WORK INSTRUCTIONS: Would you set down every line of the data below exactly as it reads?

═══ DATA EXTRACT ═══

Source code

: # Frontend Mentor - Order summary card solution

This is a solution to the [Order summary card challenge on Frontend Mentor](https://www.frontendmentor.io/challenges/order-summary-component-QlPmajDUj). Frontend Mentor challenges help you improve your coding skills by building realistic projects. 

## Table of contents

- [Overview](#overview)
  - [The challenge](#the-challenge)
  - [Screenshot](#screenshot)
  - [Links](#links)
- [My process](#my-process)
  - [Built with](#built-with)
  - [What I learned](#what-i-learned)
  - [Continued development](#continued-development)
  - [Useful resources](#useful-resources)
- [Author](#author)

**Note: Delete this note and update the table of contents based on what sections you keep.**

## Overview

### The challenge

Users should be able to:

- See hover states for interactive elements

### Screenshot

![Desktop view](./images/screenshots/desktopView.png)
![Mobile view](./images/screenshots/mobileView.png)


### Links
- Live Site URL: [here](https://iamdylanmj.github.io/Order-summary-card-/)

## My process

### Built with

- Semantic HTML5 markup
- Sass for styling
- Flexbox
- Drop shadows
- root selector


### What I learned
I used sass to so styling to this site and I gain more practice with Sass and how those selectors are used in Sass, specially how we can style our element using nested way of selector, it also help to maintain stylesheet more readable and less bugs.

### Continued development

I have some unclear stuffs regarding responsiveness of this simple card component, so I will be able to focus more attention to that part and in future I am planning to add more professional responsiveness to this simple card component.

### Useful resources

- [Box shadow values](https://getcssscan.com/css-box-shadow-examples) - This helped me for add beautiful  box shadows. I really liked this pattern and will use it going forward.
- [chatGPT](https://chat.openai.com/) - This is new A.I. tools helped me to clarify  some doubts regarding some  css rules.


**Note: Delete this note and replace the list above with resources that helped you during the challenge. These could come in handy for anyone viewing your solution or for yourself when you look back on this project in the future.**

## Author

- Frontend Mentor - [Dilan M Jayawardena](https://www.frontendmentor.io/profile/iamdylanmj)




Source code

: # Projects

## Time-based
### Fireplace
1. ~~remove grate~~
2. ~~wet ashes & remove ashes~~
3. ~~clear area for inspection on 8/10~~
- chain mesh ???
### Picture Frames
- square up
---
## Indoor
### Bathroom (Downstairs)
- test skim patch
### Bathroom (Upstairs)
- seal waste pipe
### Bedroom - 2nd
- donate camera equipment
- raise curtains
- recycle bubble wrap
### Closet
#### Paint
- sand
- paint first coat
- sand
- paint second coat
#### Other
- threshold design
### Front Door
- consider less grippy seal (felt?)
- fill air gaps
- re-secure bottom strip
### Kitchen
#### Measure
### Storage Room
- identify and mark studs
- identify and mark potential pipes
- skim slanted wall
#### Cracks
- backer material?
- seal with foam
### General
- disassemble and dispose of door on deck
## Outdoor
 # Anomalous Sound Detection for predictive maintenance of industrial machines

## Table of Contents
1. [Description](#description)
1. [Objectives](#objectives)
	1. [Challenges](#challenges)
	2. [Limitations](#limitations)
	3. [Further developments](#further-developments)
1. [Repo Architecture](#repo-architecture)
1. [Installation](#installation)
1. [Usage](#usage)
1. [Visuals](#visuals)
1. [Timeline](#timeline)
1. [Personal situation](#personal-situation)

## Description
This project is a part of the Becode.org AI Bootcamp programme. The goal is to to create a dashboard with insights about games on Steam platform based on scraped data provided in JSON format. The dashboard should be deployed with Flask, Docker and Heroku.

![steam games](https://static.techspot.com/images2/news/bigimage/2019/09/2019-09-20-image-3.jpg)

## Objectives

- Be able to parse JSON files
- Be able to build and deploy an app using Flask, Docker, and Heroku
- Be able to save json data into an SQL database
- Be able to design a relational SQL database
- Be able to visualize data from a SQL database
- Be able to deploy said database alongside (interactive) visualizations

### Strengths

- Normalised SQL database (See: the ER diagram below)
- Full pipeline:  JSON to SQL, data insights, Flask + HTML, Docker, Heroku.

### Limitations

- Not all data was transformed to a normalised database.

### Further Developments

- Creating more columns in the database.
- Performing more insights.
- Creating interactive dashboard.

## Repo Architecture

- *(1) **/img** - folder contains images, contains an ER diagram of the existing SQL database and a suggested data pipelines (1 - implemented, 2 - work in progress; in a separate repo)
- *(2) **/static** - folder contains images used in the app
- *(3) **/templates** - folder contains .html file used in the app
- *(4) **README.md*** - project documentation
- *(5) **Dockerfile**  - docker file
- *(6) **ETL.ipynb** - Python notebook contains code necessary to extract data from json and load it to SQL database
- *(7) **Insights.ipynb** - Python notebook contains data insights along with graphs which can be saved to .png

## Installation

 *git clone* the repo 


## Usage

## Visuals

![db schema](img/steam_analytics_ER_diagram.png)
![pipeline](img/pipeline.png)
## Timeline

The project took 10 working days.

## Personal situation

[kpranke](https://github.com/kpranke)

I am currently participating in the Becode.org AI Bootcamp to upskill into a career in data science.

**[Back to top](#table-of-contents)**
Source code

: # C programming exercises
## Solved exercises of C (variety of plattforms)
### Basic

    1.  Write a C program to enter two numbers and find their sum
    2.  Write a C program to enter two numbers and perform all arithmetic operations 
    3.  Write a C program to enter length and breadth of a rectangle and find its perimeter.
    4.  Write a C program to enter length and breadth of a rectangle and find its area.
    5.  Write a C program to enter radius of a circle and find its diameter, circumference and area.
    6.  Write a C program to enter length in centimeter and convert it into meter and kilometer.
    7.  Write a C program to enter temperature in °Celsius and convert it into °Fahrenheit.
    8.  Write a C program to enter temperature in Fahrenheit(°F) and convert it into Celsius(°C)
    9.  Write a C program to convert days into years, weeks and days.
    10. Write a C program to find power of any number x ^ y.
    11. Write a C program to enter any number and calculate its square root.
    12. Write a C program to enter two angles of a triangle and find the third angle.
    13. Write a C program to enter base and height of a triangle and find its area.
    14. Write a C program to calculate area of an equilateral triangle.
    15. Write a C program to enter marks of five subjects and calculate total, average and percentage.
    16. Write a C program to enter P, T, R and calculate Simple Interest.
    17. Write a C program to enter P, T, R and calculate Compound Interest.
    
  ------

═══

TASK RESULT:
Source code

: # Frontend Mentor - Order summary card solution

This is a solution to the [Order summary card challenge on Frontend Mentor](https://www.frontendmentor.io/challenges/order-summary-component-QlPmajDUj). Frontend Mentor challenges help you improve your coding skills by building realistic projects. 

## Table of contents

- [Overview](#overview)
  - [The challenge](#the-challenge)
  - [Screenshot](#screenshot)
  - [Links](#links)
- [My process](#my-process)
  - [Built with](#built-with)
  - [What I learned](#what-i-learned)
  - [Continued development](#continued-development)
  - [Useful resources](#useful-resources)
- [Author](#author)

**Note: Delete this note and update the table of contents based on what sections you keep.**

## Overview

### The challenge

Users should be able to:

- See hover states for interactive elements

### Screenshot

![Desktop view](./images/screenshots/desktopView.png)
![Mobile view](./images/screenshots/mobileView.png)


### Links
- Live Site URL: [here](https://iamdylanmj.github.io/Order-summary-card-/)

## My process

### Built with

- Semantic HTML5 markup
- Sass for styling
- Flexbox
- Drop shadows
- root selector


### What I learned
I used sass to so styling to this site and I gain more practice with Sass and how those selectors are used in Sass, specially how we can style our element using nested way of selector, it also help to maintain stylesheet more readable and less bugs.

### Continued development

I have some unclear stuffs regarding responsiveness of this simple card component, so I will be able to focus more attention to that part and in future I am planning to add more professional responsiveness to this simple card component.

### Useful resources

- [Box shadow values](https://getcssscan.com/css-box-shadow-examples) - This helped me for add beautiful  box shadows. I really liked this pattern and will use it going forward.
- [chatGPT](https://chat.openai.com/) - This is new A.I. tools helped me to clarify  some doubts regarding some  css rules.


**Note: Delete this note and replace the list above with resources that helped you during the challenge. These could come in handy for anyone viewing your solution or for yourself when you look back on this project in the future.**

## Author

- Frontend Mentor - [Dilan M Jayawardena](https://www.frontendmentor.io/profile/iamdylanmj)




Source code

: # Projects

## Time-based
### Fireplace
1. ~~remove grate~~
2. ~~wet ashes & remove ashes~~
3. ~~clear area for inspection on 8/10~~
- chain mesh ???
### Picture Frames
- square up
---
## Indoor
### Bathroom (Downstairs)
- test skim patch
### Bathroom (Upstairs)
- seal waste pipe
### Bedroom - 2nd
- donate camera equipment
- raise curtains
- recycle bubble wrap
### Closet
#### Paint
- sand
- paint first coat
- sand
- paint second coat
#### Other
- threshold design
### Front Door
- consider less grippy seal (felt?)
- fill air gaps
- re-secure bottom strip
### Kitchen
#### Measure
### Storage Room
- identify and mark studs
- identify and mark potential pipes
- skim slanted wall
#### Cracks
- backer material?
- seal with foam
### General
- disassemble and dispose of door on deck
## Outdoor
 # Anomalous Sound Detection for predictive maintenance of industrial machines

## Table of Contents
1. [Description](#description)
1. [Objectives](#objectives)
	1. [Challenges](#challenges)
	2. [Limitations](#limitations)
	3. [Further developments](#further-developments)
1. [Repo Architecture](#repo-architecture)
1. [Installation](#installation)
1. [Usage](#usage)
1. [Visuals](#visuals)
1. [Timeline](#timeline)
1. [Personal situation](#personal-situation)

## Description
This project is a part of the Becode.org AI Bootcamp programme. The goal is to to create a dashboard with insights about games on Steam platform based on scraped data provided in JSON format. The dashboard should be deployed with Flask, Docker and Heroku.

![steam games](https://static.techspot.com/images2/news/bigimage/2019/09/2019-09-20-image-3.jpg)

## Objectives

- Be able to parse JSON files
- Be able to build and deploy an app using Flask, Docker, and Heroku
- Be able to save json data into an SQL database
- Be able to design a relational SQL database
- Be able to visualize data from a SQL database
- Be able to deploy said database alongside (interactive) visualizations

### Strengths

- Normalised SQL database (See: the ER diagram below)
- Full pipeline:  JSON to SQL, data insights, Flask + HTML, Docker, Heroku.

### Limitations

- Not all data was transformed to a normalised database.

### Further Developments

- Creating more columns in the database.
- Performing more insights.
- Creating interactive dashboard.

## Repo Architecture

- *(1) **/img** - folder contains images, contains an ER diagram of the existing SQL database and a suggested data pipelines (1 - implemented, 2 - work in progress; in a separate repo)
- *(2) **/static** - folder contains images used in the app
- *(3) **/templates** - folder contains .html file used in the app
- *(4) **README.md*** - project documentation
- *(5) **Dockerfile**  - docker file
- *(6) **ETL.ipynb** - Python notebook contains code necessary to extract data from json and load it to SQL database
- *(7) **Insights.ipynb** - Python notebook contains data insights along with graphs which can be saved to .png

## Installation

 *git clone* the repo 


## Usage

## Visuals

![db schema](img/steam_analytics_ER_diagram.png)
![pipeline](img/pipeline.png)
## Timeline

The project took 10 working days.

## Personal situation

[kpranke](https://github.com/kpranke)

I am currently participating in the Becode.org AI Bootcamp to upskill into a career in data science.

**[Back to top](#table-of-contents)**
Source code

: # C programming exercises
## Solved exercises of C (variety of plattforms)
### Basic

    1.  Write a C program to enter two numbers and find their sum
    2.  Write a C program to enter two numbers and perform all arithmetic operations 
    3.  Write a C program to enter length and breadth of a rectangle and find its perimeter.
    4.  Write a C program to enter length and breadth of a rectangle and find its area.
    5.  Write a C program to enter radius of a circle and find its diameter, circumference and area.
    6.  Write a C program to enter length in centimeter and convert it into meter and kilometer.
    7.  Write a C program to enter temperature in °Celsius and convert it into °Fahrenheit.
    8.  Write a C program to enter temperature in Fahrenheit(°F) and convert it into Celsius(°C)
    9.  Write a C program to convert days into years, weeks and days.
    10. Write a C program to find power of any number x ^ y.
    11. Write a C program to enter any number and calculate its square root.
    12. Write a C program to enter two angles of a triangle and find the third angle.
    13. Write a C program to enter base and height of a triangle and find its area.
    14. Write a C program to calculate area of an equilateral triangle.
    15. Write a C program to enter marks of five subjects and calculate total, average and percentage.
    16. Write a C program to enter P, T, R and calculate Simple Interest.
    17. Write a C program to enter P, T, R and calculate Compound Interest.
    
  ------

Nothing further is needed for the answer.